━━ RECORDS SUPPLIED ━━

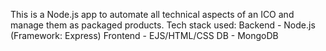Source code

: This is a Node.js app to automate all technical aspects of an ICO and manage them as packaged products.
Tech stack used:
  Backend - Node.js (Framework: Express)
  Frontend - EJS/HTML/CSS
  DB - MongoDB
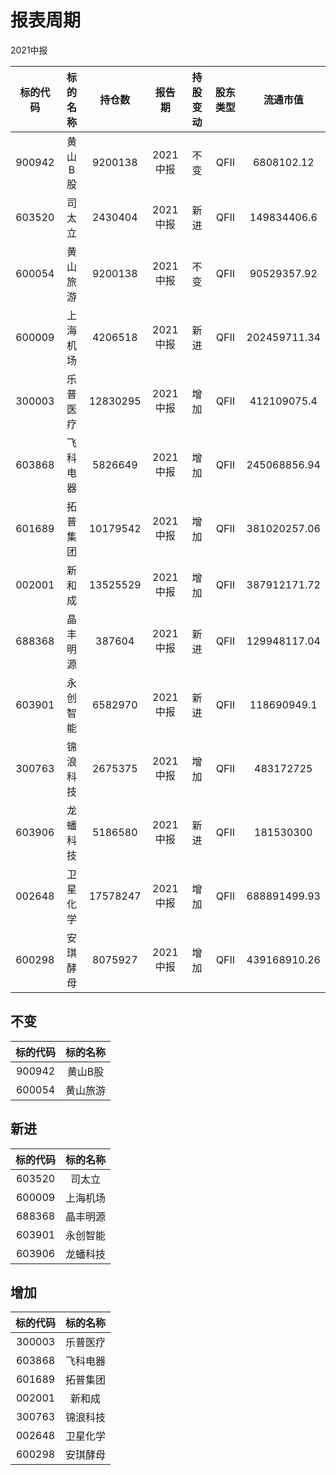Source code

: # 报表周期 

2021中报

| 标的代码 | 标的名称 | 持仓数 | 报告期 | 持股变动 | 股东类型 | 流通市值 |
|:--:|:--:|:--:|:--:|:--:|:--:|:--:|
|900942|黄山B股|9200138|2021中报|不变|QFII|6808102.12|
|603520|司太立|2430404|2021中报|新进|QFII|149834406.6|
|600054|黄山旅游|9200138|2021中报|不变|QFII|90529357.92|
|600009|上海机场|4206518|2021中报|新进|QFII|202459711.34|
|300003|乐普医疗|12830295|2021中报|增加|QFII|412109075.4|
|603868|飞科电器|5826649|2021中报|增加|QFII|245068856.94|
|601689|拓普集团|10179542|2021中报|增加|QFII|381020257.06|
|002001|新和成|13525529|2021中报|增加|QFII|387912171.72|
|688368|晶丰明源|387604|2021中报|新进|QFII|129948117.04|
|603901|永创智能|6582970|2021中报|新进|QFII|118690949.1|
|300763|锦浪科技|2675375|2021中报|增加|QFII|483172725|
|603906|龙蟠科技|5186580|2021中报|新进|QFII|181530300|
|002648|卫星化学|17578247|2021中报|增加|QFII|688891499.93|
|600298|安琪酵母|8075927|2021中报|增加|QFII|439168910.26|


## 不变 

| 标的代码 | 标的名称 |
|:--:|:--:|
|900942|黄山B股|
|600054|黄山旅游|


## 新进 

| 标的代码 | 标的名称 |
|:--:|:--:|
|603520|司太立|
|600009|上海机场|
|688368|晶丰明源|
|603901|永创智能|
|603906|龙蟠科技|


## 增加 

| 标的代码 | 标的名称 |
|:--:|:--:|
|300003|乐普医疗|
|603868|飞科电器|
|601689|拓普集团|
|002001|新和成|
|300763|锦浪科技|
|002648|卫星化学|
|600298|安琪酵母|

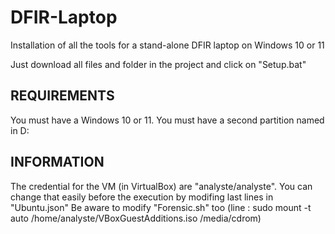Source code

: # DFIR-Laptop
Installation of all the tools for a stand-alone DFIR laptop on Windows 10 or 11

Just download all files and folder in the project and click on "Setup.bat"

REQUIREMENTS
------------
You must have a Windows 10 or 11.
You must have a second partition named in D:

INFORMATION
-----------
The credential for the VM (in VirtualBox) are "analyste/analyste".
You can change that easily before the execution by modifing last lines in "Ubuntu.json"
Be aware to modify "Forensic.sh" too (line : 	sudo mount -t auto /home/analyste/VBoxGuestAdditions.iso /media/cdrom)
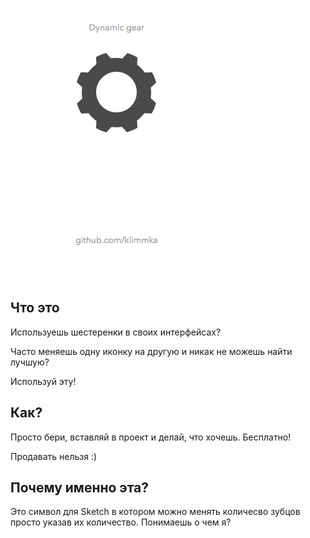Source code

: ![gear](https://raw.githubusercontent.com/klimmka/test_icon/master/wtf.png)

## Что это

Используешь шестеренки в своих интерфейсах?

Часто меняешь одну иконку на другую и никак не можешь найти лучшую?

Используй эту!

## Как?

Просто бери, вставляй в проект и делай, что хочешь. Бесплатно!

Продавать нельзя :)

## Почему именно эта?

Это символ для Sketch в котором можно менять количесво зубцов просто указав их количество. Понимаешь о чем я?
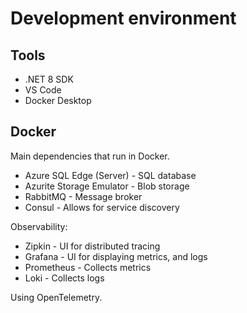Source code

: # Development environment

## Tools

* .NET 8 SDK
* VS Code
* Docker Desktop

## Docker

Main dependencies that run in Docker.

* Azure SQL Edge (Server) - SQL database
* Azurite Storage Emulator - Blob storage
* RabbitMQ - Message broker
* Consul - Allows for service discovery

Observability:

* Zipkin - UI for distributed tracing
* Grafana - UI for displaying metrics, and logs
* Prometheus - Collects metrics
* Loki - Collects logs

Using OpenTelemetry.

━━━

EXERCISE ->
Your answer must be an exact copy of the records above, with no pictures included.

RESULT ->
Source code

: This is a Node.js app to automate all technical aspects of an ICO and manage them as packaged products.
Tech stack used:
  Backend - Node.js (Framework: Express)
  Frontend - EJS/HTML/CSS
  DB - MongoDB
Source code

: # 报表周期 

2021中报

| 标的代码 | 标的名称 | 持仓数 | 报告期 | 持股变动 | 股东类型 | 流通市值 |
|:--:|:--:|:--:|:--:|:--:|:--:|:--:|
|900942|黄山B股|9200138|2021中报|不变|QFII|6808102.12|
|603520|司太立|2430404|2021中报|新进|QFII|149834406.6|
|600054|黄山旅游|9200138|2021中报|不变|QFII|90529357.92|
|600009|上海机场|4206518|2021中报|新进|QFII|202459711.34|
|300003|乐普医疗|12830295|2021中报|增加|QFII|412109075.4|
|603868|飞科电器|5826649|2021中报|增加|QFII|245068856.94|
|601689|拓普集团|10179542|2021中报|增加|QFII|381020257.06|
|002001|新和成|13525529|2021中报|增加|QFII|387912171.72|
|688368|晶丰明源|387604|2021中报|新进|QFII|129948117.04|
|603901|永创智能|6582970|2021中报|新进|QFII|118690949.1|
|300763|锦浪科技|2675375|2021中报|增加|QFII|483172725|
|603906|龙蟠科技|5186580|2021中报|新进|QFII|181530300|
|002648|卫星化学|17578247|2021中报|增加|QFII|688891499.93|
|600298|安琪酵母|8075927|2021中报|增加|QFII|439168910.26|


## 不变 

| 标的代码 | 标的名称 |
|:--:|:--:|
|900942|黄山B股|
|600054|黄山旅游|


## 新进 

| 标的代码 | 标的名称 |
|:--:|:--:|
|603520|司太立|
|600009|上海机场|
|688368|晶丰明源|
|603901|永创智能|
|603906|龙蟠科技|


## 增加 

| 标的代码 | 标的名称 |
|:--:|:--:|
|300003|乐普医疗|
|603868|飞科电器|
|601689|拓普集团|
|002001|新和成|
|300763|锦浪科技|
|002648|卫星化学|
|600298|安琪酵母|

Source code

: # DFIR-Laptop
Installation of all the tools for a stand-alone DFIR laptop on Windows 10 or 11

Just download all files and folder in the project and click on "Setup.bat"

REQUIREMENTS
------------
You must have a Windows 10 or 11.
You must have a second partition named in D:

INFORMATION
-----------
The credential for the VM (in VirtualBox) are "analyste/analyste".
You can change that easily before the execution by modifing last lines in "Ubuntu.json"
Be aware to modify "Forensic.sh" too (line : 	sudo mount -t auto /home/analyste/VBoxGuestAdditions.iso /media/cdrom)
Source code

: ![gear](https://raw.githubusercontent.com/klimmka/test_icon/master/wtf.png)

## Что это

Используешь шестеренки в своих интерфейсах?

Часто меняешь одну иконку на другую и никак не можешь найти лучшую?

Используй эту!

## Как?

Просто бери, вставляй в проект и делай, что хочешь. Бесплатно!

Продавать нельзя :)

## Почему именно эта?

Это символ для Sketch в котором можно менять количесво зубцов просто указав их количество. Понимаешь о чем я?
Source code

: # Development environment

## Tools

* .NET 8 SDK
* VS Code
* Docker Desktop

## Docker

Main dependencies that run in Docker.

* Azure SQL Edge (Server) - SQL database
* Azurite Storage Emulator - Blob storage
* RabbitMQ - Message broker
* Consul - Allows for service discovery

Observability:

* Zipkin - UI for distributed tracing
* Grafana - UI for displaying metrics, and logs
* Prometheus - Collects metrics
* Loki - Collects logs

Using OpenTelemetry.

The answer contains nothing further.